Task requirements: Return every line of the data below that includes the string "then".

Source texts of formatted documents:
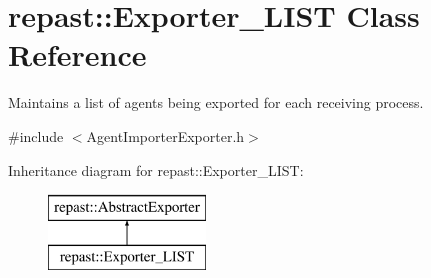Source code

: \hypertarget{classrepast_1_1_exporter___l_i_s_t}{\section{repast\-:\-:Exporter\-\_\-\-L\-I\-S\-T Class Reference}
\label{classrepast_1_1_exporter___l_i_s_t}
}


Maintains a list of agents being exported for each receiving process.  




{\ttfamily \#include $<$Agent\-Importer\-Exporter.\-h$>$}

Inheritance diagram for repast\-:\-:Exporter\-\_\-\-L\-I\-S\-T\-:\begin{figure}[H]
\begin{center}
\leavevmode
\includegraphics[height=2.000000cm]{classrepast_1_1_exporter___l_i_s_t}
\end{center}
\end{figure}
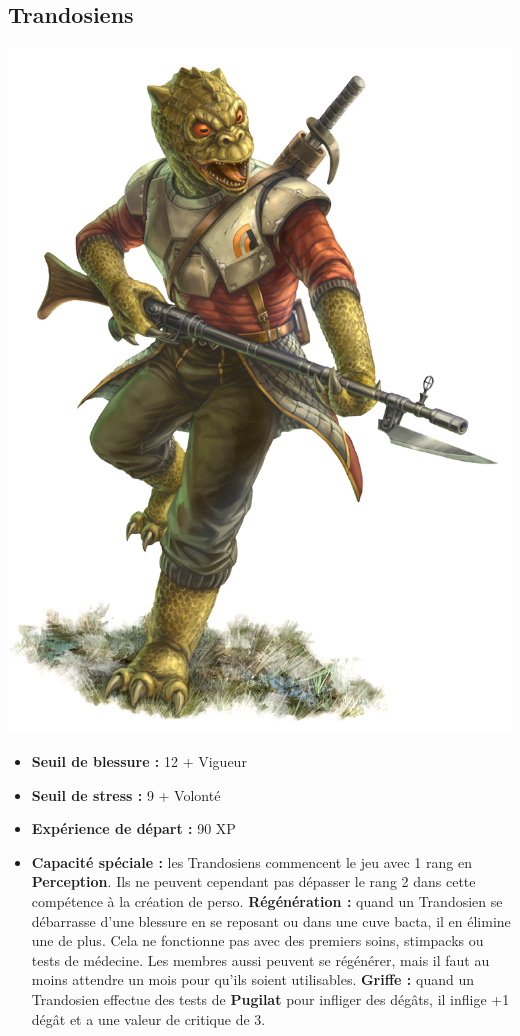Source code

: \documentclass[twoside]{article}
\begin{document}
\subsection*{Trandosiens}

\noindent\begin{minipage}{0.3\textwidth}
	\includegraphics[width=1\linewidth]{../_img/species/trandoshan}
\end{minipage}%
\hfill%
\begin{minipage}{0.7\textwidth}\raggedleft
	\begin{itemize}
		\item \textbf{Seuil de blessure :} 12 + Vigueur 
		\item \textbf{Seuil de stress :} 9 + Volonté 
		\item \textbf{Expérience de départ :} 90 XP
		\item \textbf{Capacité spéciale :} les Trandosiens commencent le jeu avec 1 rang en \textbf{Perception}. Ils ne peuvent cependant pas dépasser le rang 2 dans cette compétence à la création de perso. \textbf{Régénération :} quand un Trandosien se débarrasse d'une blessure en se reposant ou dans une cuve bacta, il en élimine une de plus. Cela ne fonctionne pas avec des premiers soins, stimpacks ou tests de médecine. Les membres aussi peuvent se régénérer, mais il faut au moins attendre un mois pour qu'ils soient utilisables. \textbf{Griffe :} quand un Trandosien effectue des tests de \textbf{Pugilat} pour infliger des dégâts, il inflige +1 dégât et a une valeur de critique de 3.
	\end{itemize}
\end{minipage}
\end{document}
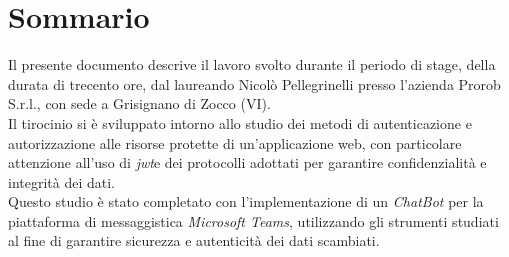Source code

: \cleardoublepage
{}
{}
\begingroup
\let\clearpage\relax
\let\cleardoublepage\relax
\let\cleardoublepage\relax

\chapter*{Sommario}

Il presente documento descrive il lavoro svolto durante il periodo di stage, della durata di trecento ore, dal laureando Nicolò Pellegrinelli presso l'azienda Prorob S.r.l., con sede a Grisignano di Zocco (VI).\\
Il tirocinio si è sviluppato intorno allo studio dei metodi di autenticazione e autorizzazione alle risorse protette di un'applicazione web, con particolare attenzione all'uso di \emph{\gls{jwt}}\glsfirstoccur e dei protocolli adottati per garantire confidenzialità e integrità dei dati.\\
Questo studio è stato completato con l'implementazione di un \emph{ChatBot} per la piattaforma di messaggistica \emph{Microsoft Teams}, utilizzando gli strumenti studiati al fine di garantire sicurezza e autenticità dei dati scambiati.\\




\endgroup

\vfill
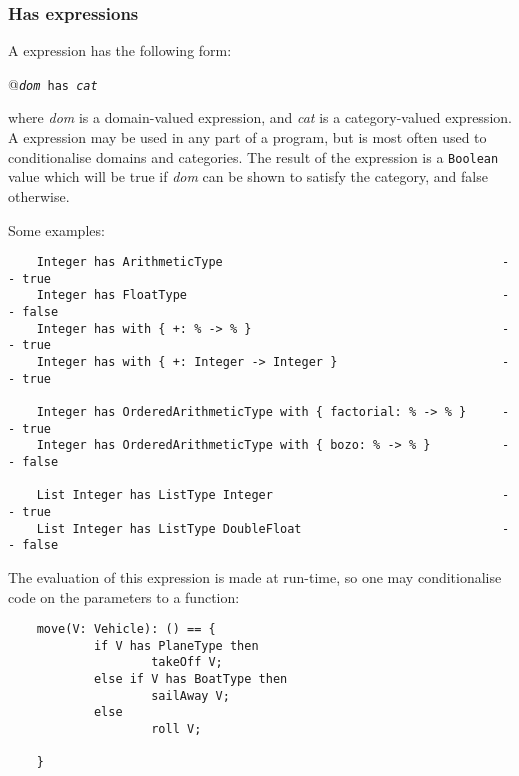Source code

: {\goodbreak
\subsubsection{Has expressions}

A  expression has the following form:

\verb@    @{\tt {\em dom} has {\em cat}}

where {\em dom} is a domain-valued expression, and {\em cat} is a
category-valued
expression. A  expression may be used in any part of a
program, but is most often used to conditionalise domains and
categories. The result of the expression is a {\tt Boolean} value
which will be true if {\em dom} can be shown to satisfy the category,
and false otherwise.

Some examples:

\begin{small}
\begin{verbatim}
    Integer has ArithmeticType                                       -- true
    Integer has FloatType                                            -- false
    Integer has with { +: % -> % }                                   -- true
    Integer has with { +: Integer -> Integer }                       -- true

    Integer has OrderedArithmeticType with { factorial: % -> % }     -- true
    Integer has OrderedArithmeticType with { bozo: % -> % }          -- false

    List Integer has ListType Integer                                -- true
    List Integer has ListType DoubleFloat                            -- false
\end{verbatim}
\end{small}

The evaluation of this expression is made at run-time, so one may
conditionalise code on the parameters to a function:

\begin{small}
\begin{verbatim}
    move(V: Vehicle): () == {
            if V has PlaneType then
                    takeOff V;
            else if V has BoatType then
                    sailAway V;
            else
                    roll V;

    }
\end{verbatim}
\end{small}

}
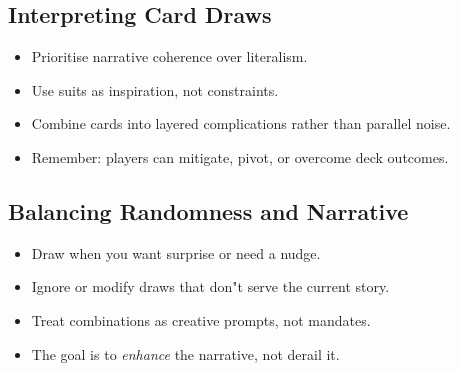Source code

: \subsection{Interpreting Card Draws}\label{subsec:card_interpretation}
\begin{itemize}
    \item Prioritise narrative coherence over literalism.
    \item Use suits as inspiration, not constraints.
    \item Combine cards into layered complications rather than parallel noise.
    \item Remember: players can mitigate, pivot, or overcome deck outcomes.
\end{itemize}

\subsection{Balancing Randomness and Narrative}\label{subsec:balancing_randomness}
\begin{itemize}
    \item Draw when you want surprise or need a nudge.
    \item Ignore or modify draws that don"t serve the current story.
    \item Treat combinations as creative prompts, not mandates.
    \item The goal is to \emph{enhance} the narrative, not derail it.
\end{itemize}

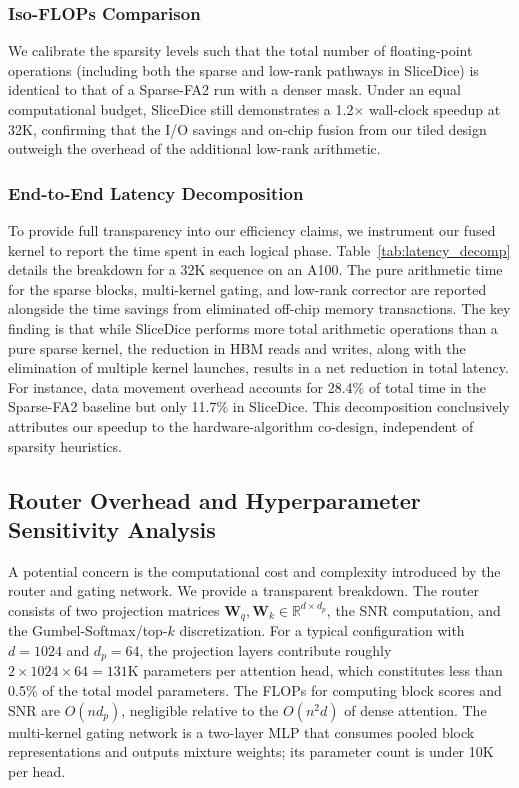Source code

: \documentclass{article}
\begin{document}
\subsubsection{Iso-FLOPs Comparison}
We calibrate the sparsity levels such that the total number of floating-point operations (including both the sparse and low-rank pathways in SliceDice) is identical to that of a Sparse-FA2 run with a denser mask. Under an equal computational budget, SliceDice still demonstrates a 1.2$\times$ wall-clock speedup at 32K, confirming that the I/O savings and on-chip fusion from our tiled design outweigh the overhead of the additional low-rank arithmetic.

\subsubsection{End-to-End Latency Decomposition}
To provide full transparency into our efficiency claims, we instrument our fused kernel to report the time spent in each logical phase. Table~\ref{tab:latency_decomp} details the breakdown for a 32K sequence on an A100. The pure arithmetic time for the sparse blocks, multi-kernel gating, and low-rank corrector are reported alongside the time savings from eliminated off-chip memory transactions. The key finding is that while SliceDice performs more total arithmetic operations than a pure sparse kernel, the reduction in HBM reads and writes, along with the elimination of multiple kernel launches, results in a net reduction in total latency. For instance, data movement overhead accounts for 28.4\% of total time in the Sparse-FA2 baseline but only 11.7\% in SliceDice. This decomposition conclusively attributes our speedup to the hardware-algorithm co-design, independent of sparsity heuristics.

\subsection{Router Overhead and Hyperparameter Sensitivity Analysis}

A potential concern is the computational cost and complexity introduced by the router and gating network. We provide a transparent breakdown. The router consists of two projection matrices $\mathbf{W}_q, \mathbf{W}_k \in \mathbb{R}^{d \times d_p}$, the SNR computation, and the Gumbel-Softmax/top-$k$ discretization. For a typical configuration with $d=1024$ and $d_p=64$, the projection layers contribute roughly $2 \times 1024 \times 64 = 131$K parameters per attention head, which constitutes less than 0.5\% of the total model parameters. The FLOPs for computing block scores and SNR are $O(n d_p)$, negligible relative to the $O(n^2 d)$ of dense attention. The multi-kernel gating network is a two-layer MLP that consumes pooled block representations and outputs mixture weights; its parameter count is under 10K per head.
\end{document}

Task response:
            if V has PlaneType then
            else if V has BoatType then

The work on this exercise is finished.